You are an excellent writer and I read you post with great interest, as I do all articles on adoption. My experience was different than yours, we adopted my daughter when she was 1 (from China) and our two boys were 7 and 10.
I am all for honesty with my daughter about the circumstances surrounding her birth and adoption but I believe this must be done with a huge dose of sensitivity. I want it clear to her that itshe does not bear any responsibilty for the circumstances of her birth and abandonment. A child can be told they were "difficult" and tantrumed or caused disruption to others or a child can be told "you struggled so hard with your anger or grief from the tough hand you were dealt, our hearts broke for you. We did everything we could to try and help you but I know we sometimes were not able to reach your pain and I am sad for that." I guess my point is there are different ways to present honestly.

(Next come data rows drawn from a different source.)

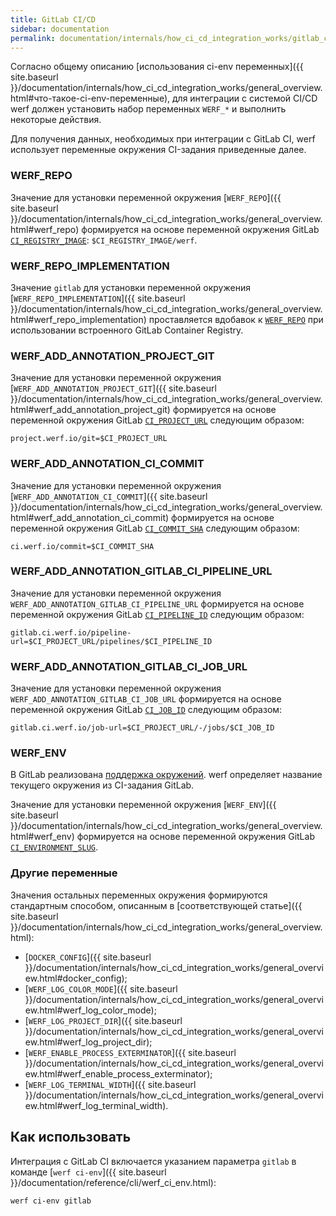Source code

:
 ```yaml
---
title: GitLab CI/CD
sidebar: documentation
permalink: documentation/internals/how_ci_cd_integration_works/gitlab_ci_cd.html
---
```


Согласно общему описанию [использования ci-env переменных]({{ site.baseurl }}/documentation/internals/how_ci_cd_integration_works/general_overview.html#что-такое-ci-env-переменные), для интеграции с системой CI/CD werf должен установить набор переменных `WERF_*` и выполнить некоторые действия.

Для получения данных, необходимых при интеграции с GitLab CI, werf использует переменные окружения CI-задания приведенные далее.

### WERF_REPO

Значение для установки переменной окружения [`WERF_REPO`]({{ site.baseurl }}/documentation/internals/how_ci_cd_integration_works/general_overview.html#werf_repo) формируется на основе переменной окружения GitLab [`CI_REGISTRY_IMAGE`](https://docs.gitlab.com/ee/ci/variables/): `$CI_REGISTRY_IMAGE/werf`.

### WERF_REPO_IMPLEMENTATION

Значение `gitlab` для установки переменной окружения [`WERF_REPO_IMPLEMENTATION`]({{ site.baseurl }}/documentation/internals/how_ci_cd_integration_works/general_overview.html#werf_repo_implementation) проставляется вдобавок к [`WERF_REPO`](#werf_repo) при использовании встроенного GitLab Container Registry.

### WERF_ADD_ANNOTATION_PROJECT_GIT

Значение для установки переменной окружения [`WERF_ADD_ANNOTATION_PROJECT_GIT`]({{ site.baseurl }}/documentation/internals/how_ci_cd_integration_works/general_overview.html#werf_add_annotation_project_git) формируется на основе переменной окружения GitLab [`CI_PROJECT_URL`](https://docs.gitlab.com/ee/ci/variables/) следующим образом:

```
project.werf.io/git=$CI_PROJECT_URL
```

### WERF_ADD_ANNOTATION_CI_COMMIT

Значение для установки переменной окружения [`WERF_ADD_ANNOTATION_CI_COMMIT`]({{ site.baseurl }}/documentation/internals/how_ci_cd_integration_works/general_overview.html#werf_add_annotation_ci_commit) формируется на основе переменной окружения GitLab [`CI_COMMIT_SHA`](https://docs.gitlab.com/ee/ci/variables/) следующим образом:

```
ci.werf.io/commit=$CI_COMMIT_SHA
```

### WERF_ADD_ANNOTATION_GITLAB_CI_PIPELINE_URL

Значение для установки переменной окружения `WERF_ADD_ANNOTATION_GITLAB_CI_PIPELINE_URL` формируется на основе переменной окружения GitLab [`CI_PIPELINE_ID`](https://docs.gitlab.com/ee/ci/variables/) следующим образом:

```
gitlab.ci.werf.io/pipeline-url=$CI_PROJECT_URL/pipelines/$CI_PIPELINE_ID
```

### WERF_ADD_ANNOTATION_GITLAB_CI_JOB_URL

Значение для установки переменной окружения `WERF_ADD_ANNOTATION_GITLAB_CI_JOB_URL` формируется на основе переменной окружения GitLab [`CI_JOB_ID`](https://docs.gitlab.com/ee/ci/variables/) следующим образом:

```
gitlab.ci.werf.io/job-url=$CI_PROJECT_URL/-/jobs/$CI_JOB_ID
```

### WERF_ENV

В GitLab реализована [поддержка окружений](https://docs.gitlab.com/ce/ci/environments.html). werf определяет название текущего окружения из CI-задания GitLab.

Значение для установки переменной окружения [`WERF_ENV`]({{ site.baseurl }}/documentation/internals/how_ci_cd_integration_works/general_overview.html#werf_env) формируется на основе переменной окружения GitLab [`CI_ENVIRONMENT_SLUG`](https://docs.gitlab.com/ee/ci/variables/).

### Другие переменные

Значения остальных переменных окружения формируются стандартным способом, описанным в [соответствующей статье]({{ site.baseurl }}/documentation/internals/how_ci_cd_integration_works/general_overview.html):
 * [`DOCKER_CONFIG`]({{ site.baseurl }}/documentation/internals/how_ci_cd_integration_works/general_overview.html#docker_config);
 * [`WERF_LOG_COLOR_MODE`]({{ site.baseurl }}/documentation/internals/how_ci_cd_integration_works/general_overview.html#werf_log_color_mode);
 * [`WERF_LOG_PROJECT_DIR`]({{ site.baseurl }}/documentation/internals/how_ci_cd_integration_works/general_overview.html#werf_log_project_dir);
 * [`WERF_ENABLE_PROCESS_EXTERMINATOR`]({{ site.baseurl }}/documentation/internals/how_ci_cd_integration_works/general_overview.html#werf_enable_process_exterminator);
 * [`WERF_LOG_TERMINAL_WIDTH`]({{ site.baseurl }}/documentation/internals/how_ci_cd_integration_works/general_overview.html#werf_log_terminal_width).

## Как использовать

Интеграция с GitLab CI включается указанием параметра `gitlab` в команде [`werf ci-env`]({{ site.baseurl }}/documentation/reference/cli/werf_ci_env.html):

```shell
werf ci-env gitlab
```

On another note, I have a hard time when people say people don't understand what the mother who sent the boy back to Russia was dealing with if the child had RAD. That is most certainly true. However, there are no 2 ways about it, what she did, was wrong, how she handled it was wrong. She abandoned her child. Legally disrupting an adoption with the help of psychiatrists and trained professionals is vastly different from what this woman did.

imbeingheldhostage said...

I've read your story before and still feel as strongly as I did the first time-- that you are a great parent. Your writing must help so many.
My daughter is NOT adopted and yet, you described the situation in our home perfectly. Her four older brothers never did half of the things she's done by age three. She is a completely different creature. So I would NOT ever question you making a statement like that and sweeping it into the "adopted" category. Ever.